__Exercise instructions__.
Lines holding the word "authorities" in the following material must be counted; give only the resulting number.

__Given records__.
+++

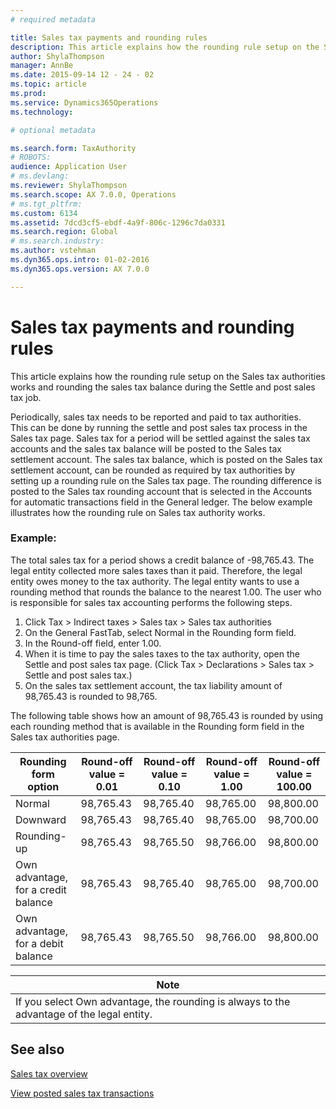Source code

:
 ```yaml
---
# required metadata

title: Sales tax payments and rounding rules
description: This article explains how the rounding rule setup on the Sales tax authorities works and rounding the sales tax balance during the Settle and post sales tax job.
author: ShylaThompson
manager: AnnBe
ms.date: 2015-09-14 12 - 24 - 02
ms.topic: article
ms.prod: 
ms.service: Dynamics365Operations
ms.technology: 

# optional metadata

ms.search.form: TaxAuthority
# ROBOTS: 
audience: Application User
# ms.devlang: 
ms.reviewer: ShylaThompson
ms.search.scope: AX 7.0.0, Operations
# ms.tgt_pltfrm: 
ms.custom: 6134
ms.assetid: 7dcd3cf5-ebdf-4a9f-806c-1296c7da0331
ms.search.region: Global
# ms.search.industry: 
ms.author: vstehman
ms.dyn365.ops.intro: 01-02-2016
ms.dyn365.ops.version: AX 7.0.0

---
```


# Sales tax payments and rounding rules

This article explains how the rounding rule setup on the Sales tax authorities works and rounding the sales tax balance during the Settle and post sales tax job.

Periodically, sales tax needs to be reported and paid to tax authorities. This can be done by running the settle and post sales tax process in the Sales tax page. Sales tax for a period will be settled against the sales tax accounts and the sales tax balance will be posted to the Sales tax settlement account. The sales tax balance, which is posted on the Sales tax settlement account, can be rounded as required by tax authorities by setting up a rounding rule on the Sales tax page. The rounding difference is posted to the Sales tax rounding account that is selected in the Accounts for automatic transactions field in the General ledger. The below example illustrates how the rounding rule on Sales tax authority works.
### Example:

The total sales tax for a period shows a credit balance of -98,765.43. The legal entity collected more sales taxes than it paid. Therefore, the legal entity owes money to the tax authority. The legal entity wants to use a rounding method that rounds the balance to the nearest 1.00. The user who is responsible for sales tax accounting performs the following steps.
1.  Click Tax &gt; Indirect taxes &gt; Sales tax &gt; Sales tax authorities
2.  On the General FastTab, select Normal in the Rounding form field.
3.  In the Round-off field, enter 1.00.
4.  When it is time to pay the sales taxes to the tax authority, open the Settle and post sales tax page. (Click Tax &gt; Declarations &gt; Sales tax &gt; Settle and post sales tax.)
5.  On the sales tax settlement account, the tax liability amount of 98,765.43 is rounded to 98,765.

The following table shows how an amount of 98,765.43 is rounded by using each rounding method that is available in the Rounding form field in the Sales tax authorities page.

| Rounding form option                | Round-off value = 0.01 | Round-off value = 0.10 | Round-off value = 1.00 | Round-off value = 100.00 |
|-------------------------------------|------------------------|------------------------|------------------------|--------------------------|
| Normal                              | 98,765.43              | 98,765.40              | 98,765.00              | 98,800.00                |
| Downward                            | 98,765.43              | 98,765.40              | 98,765.00              | 98,700.00                |
| Rounding-up                         | 98,765.43              | 98,765.50              | 98,766.00              | 98,800.00                |
| Own advantage, for a credit balance | 98,765.43              | 98,765.40              | 98,765.00              | 98,700.00                |
| Own advantage, for a debit balance  | 98,765.43              | 98,765.50              | 98,766.00              | 98,800.00                |

| **Note**                                                                                  |
|-------------------------------------------------------------------------------------------|
| If you select Own advantage, the rounding is always to the advantage of the legal entity. |



See also
--------

[Sales tax overview](indirect-taxes-overview.md)

[View posted sales tax transactions](http://ax.help.dynamics.com/en/wiki/view-posted-sales-tax-transactions/)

+++

__Completed task__.
5